Il ajoute que l'appellation " variable " est trompeuse puisqu'il ne s'agit pas d'un bonus qui serait fonction du travail ou des performances individuelles de l'associé au cours de l'année, mais qu'au contraire, la part variable est fixée avant même le début de l'année N et ne sera versée lors de l'année N+1 que si la trésorerie et les résultats de la structure sont suffisants, de sorte que les associés de catégorie A supportent sur un même pied d'égalité et collectivement le risque financier.

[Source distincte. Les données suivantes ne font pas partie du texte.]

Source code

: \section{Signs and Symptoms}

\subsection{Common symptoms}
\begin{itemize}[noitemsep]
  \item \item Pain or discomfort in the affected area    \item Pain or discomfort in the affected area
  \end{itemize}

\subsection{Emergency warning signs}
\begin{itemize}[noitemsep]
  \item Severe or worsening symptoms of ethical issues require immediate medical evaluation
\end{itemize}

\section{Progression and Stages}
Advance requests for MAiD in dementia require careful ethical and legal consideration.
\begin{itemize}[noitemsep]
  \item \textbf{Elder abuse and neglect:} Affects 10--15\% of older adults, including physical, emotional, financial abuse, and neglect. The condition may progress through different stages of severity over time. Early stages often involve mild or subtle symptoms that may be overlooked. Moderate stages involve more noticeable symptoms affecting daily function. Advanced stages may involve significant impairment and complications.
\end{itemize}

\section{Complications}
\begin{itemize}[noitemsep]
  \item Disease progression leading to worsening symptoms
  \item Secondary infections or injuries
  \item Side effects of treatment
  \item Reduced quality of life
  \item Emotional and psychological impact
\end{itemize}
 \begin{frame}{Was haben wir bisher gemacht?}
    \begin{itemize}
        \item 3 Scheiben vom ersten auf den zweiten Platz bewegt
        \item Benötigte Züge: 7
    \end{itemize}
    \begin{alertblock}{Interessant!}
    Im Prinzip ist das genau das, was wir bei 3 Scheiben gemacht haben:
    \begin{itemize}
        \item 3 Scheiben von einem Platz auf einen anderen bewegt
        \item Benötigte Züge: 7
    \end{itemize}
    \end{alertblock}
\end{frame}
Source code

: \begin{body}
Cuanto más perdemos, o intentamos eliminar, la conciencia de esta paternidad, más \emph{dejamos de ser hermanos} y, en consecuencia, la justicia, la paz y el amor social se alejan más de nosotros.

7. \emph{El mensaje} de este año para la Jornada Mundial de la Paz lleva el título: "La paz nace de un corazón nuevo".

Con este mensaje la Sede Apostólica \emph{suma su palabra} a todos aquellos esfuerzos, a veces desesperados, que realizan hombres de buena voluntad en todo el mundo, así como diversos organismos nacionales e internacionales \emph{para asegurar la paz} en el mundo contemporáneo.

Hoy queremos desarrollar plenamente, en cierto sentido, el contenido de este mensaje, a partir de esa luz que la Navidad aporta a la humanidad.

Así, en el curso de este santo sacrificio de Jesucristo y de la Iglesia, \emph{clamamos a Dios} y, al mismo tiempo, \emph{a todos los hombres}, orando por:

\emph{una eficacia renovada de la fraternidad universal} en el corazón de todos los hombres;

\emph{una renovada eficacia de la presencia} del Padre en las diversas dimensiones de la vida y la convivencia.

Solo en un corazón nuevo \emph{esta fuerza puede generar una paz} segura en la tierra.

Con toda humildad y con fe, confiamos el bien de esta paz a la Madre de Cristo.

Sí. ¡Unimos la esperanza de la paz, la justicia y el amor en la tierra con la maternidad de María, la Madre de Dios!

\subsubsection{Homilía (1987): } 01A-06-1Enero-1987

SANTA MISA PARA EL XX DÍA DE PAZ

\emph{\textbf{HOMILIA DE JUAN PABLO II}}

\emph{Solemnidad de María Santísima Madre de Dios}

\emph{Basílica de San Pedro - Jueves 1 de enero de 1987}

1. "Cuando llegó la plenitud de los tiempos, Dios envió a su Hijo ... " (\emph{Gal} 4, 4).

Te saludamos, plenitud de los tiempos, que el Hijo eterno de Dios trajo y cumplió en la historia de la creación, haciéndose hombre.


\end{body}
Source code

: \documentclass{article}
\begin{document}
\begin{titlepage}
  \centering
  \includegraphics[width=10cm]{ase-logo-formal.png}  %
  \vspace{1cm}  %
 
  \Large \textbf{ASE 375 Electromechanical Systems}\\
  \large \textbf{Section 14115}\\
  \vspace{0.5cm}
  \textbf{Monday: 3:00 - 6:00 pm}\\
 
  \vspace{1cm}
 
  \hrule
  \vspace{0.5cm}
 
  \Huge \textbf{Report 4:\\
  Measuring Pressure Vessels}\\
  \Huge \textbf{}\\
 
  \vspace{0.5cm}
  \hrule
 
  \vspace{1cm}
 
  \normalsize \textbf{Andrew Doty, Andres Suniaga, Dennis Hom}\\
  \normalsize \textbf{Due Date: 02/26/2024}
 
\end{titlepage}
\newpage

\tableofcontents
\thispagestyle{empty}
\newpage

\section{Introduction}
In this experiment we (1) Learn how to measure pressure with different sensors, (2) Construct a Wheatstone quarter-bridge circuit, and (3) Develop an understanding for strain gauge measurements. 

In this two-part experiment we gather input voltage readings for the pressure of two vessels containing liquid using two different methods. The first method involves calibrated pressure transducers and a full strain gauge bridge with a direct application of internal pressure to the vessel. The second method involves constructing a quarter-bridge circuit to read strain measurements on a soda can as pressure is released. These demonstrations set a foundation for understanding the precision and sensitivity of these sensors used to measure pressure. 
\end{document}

En second lieu, il fait valoir qu'après avoir porté à la connaissance de la direction, par courrier du 1er octobre 2013, sa volonté de démissionner avec effet au 31 décembre 2013, il a été convoqué par courrier du 8 novembre 2013 à une assemblée générale extraordinaire prévue le 18 novembre 2013 visant à entériner son retrait à compter du 4 novembre 2013 ; que cette assemblée générale a été annulée et qu'il a été de nouveau convoqué par courrier du 15 novembre 2013 à une assemblée générale extraordinaire le 25 novembre 2013 visant cette fois à prononcer son exclusion, au visa de l'article 11 des statuts, en raison d'une incapacité d'exercice professionnel pendant une période cumulée de 9 mois au cours d'une période totale de 12 mois. Il soutient que cette décision d'exclusion, prise avant le 31 décembre 2013, est abusive aux motifs que son exclusion a été adoptée alors même qu'il était démissionnaire ; que la notification par un associé de sa démission ne saurait constituer par essence un motif d'exclusion au prétexte qu'il ne partagerait plus l'affectio societatis ; et que la décision de l'exclure aurait eu en réalité pour finalité de le priver de sa rétrocession d'honoraires variable et de favoriser le groupe d'associés restant.
Il conteste comme inopérante la jurisprudence produite par l'intimée relative à l'abus de majorité (qui exige des actes contraires à l'intérêt social), en estimant que l'abus du droit d'exclure un associé ne se confond pas avec l'abus de majorité.
Il en déduit que le procès-verbal d'assemblée générale du 25 novembre 2013 ayant prononcé son exclusion doit être annulé.
Subséquemment, il demande l'annulation du procès-verbal d'assemblée générale du 20 décembre 2013, produit pour la première fois devant cette cour, qui a autorisé le maintien du niveau de rémunération des associés porteurs d'actions de catégorie A pour l'exercice 2013 suite au départ de deux associés, dont lui-même, au cours de l'année considérée.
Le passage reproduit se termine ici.